Exercise prompt: Report each line of the entries that includes "hspace" by copying it.
┌──
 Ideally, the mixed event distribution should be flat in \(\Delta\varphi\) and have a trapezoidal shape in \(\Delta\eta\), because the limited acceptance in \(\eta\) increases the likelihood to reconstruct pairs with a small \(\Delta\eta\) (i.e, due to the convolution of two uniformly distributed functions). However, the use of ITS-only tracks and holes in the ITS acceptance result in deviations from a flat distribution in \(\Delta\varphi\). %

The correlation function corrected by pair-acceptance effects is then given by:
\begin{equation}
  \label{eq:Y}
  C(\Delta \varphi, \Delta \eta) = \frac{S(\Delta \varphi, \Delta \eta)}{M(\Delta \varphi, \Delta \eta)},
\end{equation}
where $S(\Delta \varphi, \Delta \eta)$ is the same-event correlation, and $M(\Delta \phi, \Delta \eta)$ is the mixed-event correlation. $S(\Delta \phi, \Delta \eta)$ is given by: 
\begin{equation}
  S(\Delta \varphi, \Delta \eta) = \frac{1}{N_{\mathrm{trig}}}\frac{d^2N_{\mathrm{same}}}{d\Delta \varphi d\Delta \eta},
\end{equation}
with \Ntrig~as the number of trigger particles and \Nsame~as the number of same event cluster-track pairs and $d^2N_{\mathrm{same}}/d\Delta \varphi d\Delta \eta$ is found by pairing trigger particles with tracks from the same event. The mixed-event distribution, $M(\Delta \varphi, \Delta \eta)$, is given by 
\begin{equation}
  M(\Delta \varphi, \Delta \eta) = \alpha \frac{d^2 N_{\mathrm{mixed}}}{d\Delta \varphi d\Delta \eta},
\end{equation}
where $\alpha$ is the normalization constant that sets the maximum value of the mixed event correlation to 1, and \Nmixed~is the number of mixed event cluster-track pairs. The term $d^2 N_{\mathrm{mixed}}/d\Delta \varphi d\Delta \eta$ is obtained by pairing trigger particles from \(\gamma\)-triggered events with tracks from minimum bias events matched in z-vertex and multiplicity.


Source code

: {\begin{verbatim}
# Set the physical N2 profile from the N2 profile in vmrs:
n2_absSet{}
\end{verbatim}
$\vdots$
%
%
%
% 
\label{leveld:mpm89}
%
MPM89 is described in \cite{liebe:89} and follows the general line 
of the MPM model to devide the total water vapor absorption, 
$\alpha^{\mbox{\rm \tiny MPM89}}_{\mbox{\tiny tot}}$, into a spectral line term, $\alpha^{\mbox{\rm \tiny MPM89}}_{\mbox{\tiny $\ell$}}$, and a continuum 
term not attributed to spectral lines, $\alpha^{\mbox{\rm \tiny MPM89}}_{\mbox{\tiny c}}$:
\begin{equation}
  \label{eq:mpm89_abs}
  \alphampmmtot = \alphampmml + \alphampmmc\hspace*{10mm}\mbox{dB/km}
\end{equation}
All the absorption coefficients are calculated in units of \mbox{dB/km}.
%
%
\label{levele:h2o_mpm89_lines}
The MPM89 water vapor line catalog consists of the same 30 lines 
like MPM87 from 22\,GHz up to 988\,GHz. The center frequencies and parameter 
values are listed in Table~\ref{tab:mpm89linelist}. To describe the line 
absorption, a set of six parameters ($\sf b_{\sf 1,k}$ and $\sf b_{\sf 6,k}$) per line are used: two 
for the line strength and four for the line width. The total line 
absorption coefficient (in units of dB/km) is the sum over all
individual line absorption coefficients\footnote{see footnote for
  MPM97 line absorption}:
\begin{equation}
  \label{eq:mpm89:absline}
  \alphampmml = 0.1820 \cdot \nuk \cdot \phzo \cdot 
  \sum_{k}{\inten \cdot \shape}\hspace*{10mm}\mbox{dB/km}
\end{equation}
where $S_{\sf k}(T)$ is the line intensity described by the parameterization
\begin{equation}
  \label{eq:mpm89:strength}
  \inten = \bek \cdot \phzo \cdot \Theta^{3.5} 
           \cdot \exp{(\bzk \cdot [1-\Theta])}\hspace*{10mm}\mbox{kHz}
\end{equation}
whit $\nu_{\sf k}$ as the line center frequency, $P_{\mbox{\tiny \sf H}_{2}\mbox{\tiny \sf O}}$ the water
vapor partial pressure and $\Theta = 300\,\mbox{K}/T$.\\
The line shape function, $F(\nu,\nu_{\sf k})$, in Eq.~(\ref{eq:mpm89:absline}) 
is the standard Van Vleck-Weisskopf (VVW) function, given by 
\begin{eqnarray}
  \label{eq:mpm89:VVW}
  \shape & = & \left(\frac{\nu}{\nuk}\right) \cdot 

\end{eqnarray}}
└──
The answer:
  \alphampmmtot = \alphampmml + \alphampmmc\hspace*{10mm}\mbox{dB/km}
  \sum_{k}{\inten \cdot \shape}\hspace*{10mm}\mbox{dB/km}
           \cdot \exp{(\bzk \cdot [1-\Theta])}\hspace*{10mm}\mbox{kHz}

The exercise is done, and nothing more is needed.